This is going to be a long post in order to properly explain the issue, so please bear with me. It could also require some knowledge of the internals of the JNA library (v 4.1.0), or ability to examine its source code.
In a few words, we have issues when obtaining pointers to native functions from a 3rd-party component that is written in C. The problematic pointers seem to break the JNA functionality, because of repeating pointer values. The issue is observed repetitively when we execute the JNA bindings as part of the child JVM process within another JVM process.
Background
We are integrating with a 3rd party tool for Windows written in C. The tool manufacturer has provided us with the C header files and a dll that we must inter-operate with trough our Java code. The dll contains structures that expose function pointers, which we are mapping to Java interfaces via JNAerator, I will refer to it as the interop.dll.
The interop.dll communicates with the 3rd party tool (that is pre-installed on the system), thus it is kind of a communication sdk. For testing purposes, we have recently been provided with a stub.dll (again from that manufacturer), which does not require the 3rd party tool to be running, or installed at all. The interop.dll is responsible to decide whether to use the stub or the real 3rd party tool, and automatically chooses the stub if it is present in the bin directory.

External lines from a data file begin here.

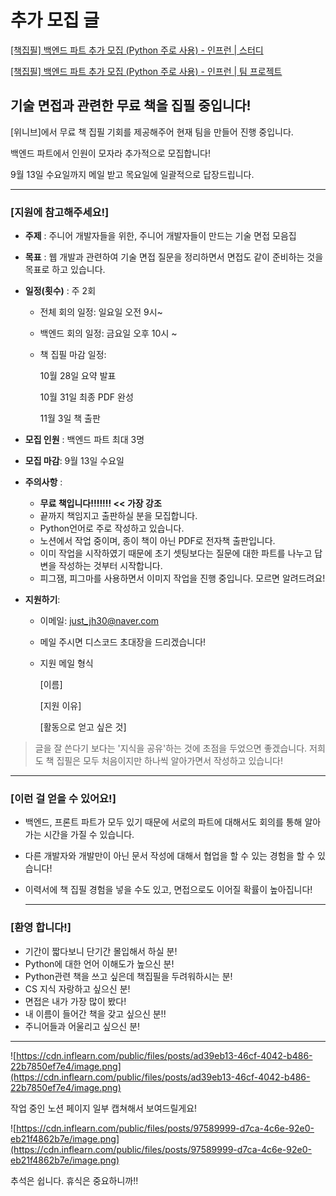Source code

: # 추가 모집 글

[[책집필] 백엔드 파트 추가 모집 (Python 주로 사용) - 인프런 | 스터디](https://www.inflearn.com/studies/1010001)

[[책집필] 백엔드 파트 추가 모집 (Python 주로 사용) - 인프런 | 팀 프로젝트](https://www.inflearn.com/projects/1010002)

## 기술 면접과 관련한 무료 책을 집필 중입니다!

[위니브]에서 무료 책 집필 기회를 제공해주어 현재 팀을 만들어 진행 중입니다.

백엔드 파트에서 인원이 모자라 추가적으로 모집합니다!

9월 13일 수요일까지 메일 받고 목요일에 일괄적으로 답장드립니다.

---

### [지원에 참고해주세요!]

- **주제** : 주니어 개발자들을 위한, 주니어 개발자들이 만드는 기술 면접 모음집
- **목표** : 웹 개발과 관련하여 기술 면접 질문을 정리하면서 면접도 같이 준비하는 것을 목표로 하고 있습니다.
- **일정(횟수)** : 주 2회
    - 전체 회의 일정: 일요일 오전 9시~
    - 백엔드 회의 일정: 금요일 오후 10시 ~
    - 책 집필 마감 일정:
        
        10월 28일 요약 발표
        
        10월 31일 최종 PDF 완성
        
        11월 3일 책 출판
        
- **모집 인원** : 백엔드 파트 최대 3명
- **모집 마감**: 9월 13일 수요일
- **주의사항** :
    - **무료 책입니다!!!!!!! << 가장 강조**
    - 끝까지 책임지고 출판하실 분을 모집합니다.
    - Python언어로 주로 작성하고 있습니다.
    - 노션에서 작업 중이며, 종이 책이 아닌 PDF로 전자책 출판입니다.
    - 이미 작업을 시작하였기 때문에 초기 셋팅보다는 질문에 대한 파트를 나누고 답변을 작성하는 것부터 시작합니다.
    - 피그잼, 피그마를 사용하면서 이미지 작업을 진행 중입니다. 모르면 알려드려요!
- **지원하기**:
    - 이메일: [just_jh30@naver.com](mailto:just_jh30@naver.com)
    - 메일 주시면 디스코드 초대장을 드리겠습니다!
    - 지원 메일 형식
        
        [이름]
        
        [지원 이유]
        
        [활동으로 얻고 싶은 것]
        

> 글을 잘 쓴다기 보다는 '지식을 공유'하는 것에 초점을 두었으면 좋겠습니다. 저희도 책 집필은 모두 처음이지만 하나씩 알아가면서 작성하고 있습니다!
> 

---

### [이런 걸 얻을 수 있어요!]

- 백엔드, 프론트 파트가 모두 있기 때문에 서로의 파트에 대해서도 회의를 통해 알아가는 시간을 가질 수 있습니다.
- 다른 개발자와 개발만이 아닌 문서 작성에 대해서 협업을 할 수 있는 경험을 할 수 있습니다!
- 이력서에 책 집필 경험을 넣을 수도 있고, 면접으로도 이어질 확률이 높아집니다!
    
    ---
    

### [환영 합니다!]

- 기간이 짧다보니 단기간 몰입해서 하실 분!
- Python에 대한 언어 이해도가 높으신 분!
- Python관련 책을 쓰고 싶은데 책집필을 두려워하시는 분!
- CS 지식 자랑하고 싶으신 분!
- 면접은 내가 가장 많이 봤다!
- 내 이름이 들어간 책을 갖고 싶으신 분!!
- 주니어들과 어울리고 싶으신 분!

---

![https://cdn.inflearn.com/public/files/posts/ad39eb13-46cf-4042-b486-22b7850ef7e4/image.png](https://cdn.inflearn.com/public/files/posts/ad39eb13-46cf-4042-b486-22b7850ef7e4/image.png)

작업 중인 노션 페이지 일부 캡쳐해서 보여드릴게요!

![https://cdn.inflearn.com/public/files/posts/97589999-d7ca-4c6e-92e0-eb21f4862b7e/image.png](https://cdn.inflearn.com/public/files/posts/97589999-d7ca-4c6e-92e0-eb21f4862b7e/image.png)

추석은 쉽니다. 휴식은 중요하니까!!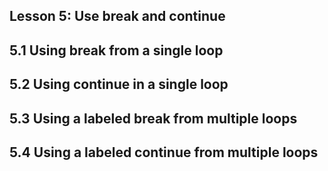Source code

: 
## Lesson 5: Use break and continue


## 5.1 Using break from a single loop


## 5.2 Using continue in a single loop


## 5.3 Using a labeled break from multiple loops


## 5.4 Using a labeled continue from multiple loops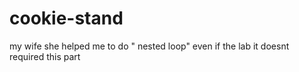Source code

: # cookie-stand
my wife she helped me to do " nested loop" even if the lab it doesnt required this part 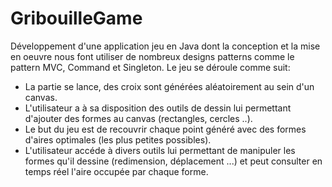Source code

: # GribouilleGame
Développement d'une application jeu en Java dont la conception et la mise en oeuvre nous font utiliser de nombreux designs patterns comme le pattern MVC, Command et Singleton.
Le jeu se déroule comme suit:   
  - La partie se lance, des croix sont générées aléatoirement au sein d'un canvas.
  - L'utilisateur a à sa disposition des outils de dessin lui permettant d'ajouter des formes au canvas (rectangles, cercles ..).
  - Le but du jeu est de recouvrir chaque point généré avec des formes d'aires optimales (les plus petites possibles).
  - L'utilisateur accéde à divers outils lui permettant de manipuler les formes qu'il dessine (redimension, déplacement ...)
    et peut consulter en temps réel l'aire occupée par chaque forme.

So, in any case, we have to map a fixed number of functions exposed by the interop.dll.
To assist in that, the interop.dll would contain the following function:
void* (__cdecl *ObtainInterface)( const char* interfaceName );
and we would map it in Java like this:
public interface ObtainInterface_callback extends Callback {
Pointer apply(String interfaceName);
};
public ObtainInterface_callback ObtainInterface;
This function is used to "extract" another function from the either the 3rd party tool or the stub.dll and then export it to a Java interface by using its pointer value. In other words, we use it to dig trough the target dll's API and map other C functions that we need to Java interfaces. The functions we are extracting are declared within respective C structures and would be declared in the following manner
void (__cdecl *SomeName)(Params.....)
to latter be automatically mapped by JNAerator in a fashion similar to the above ObtainInterface.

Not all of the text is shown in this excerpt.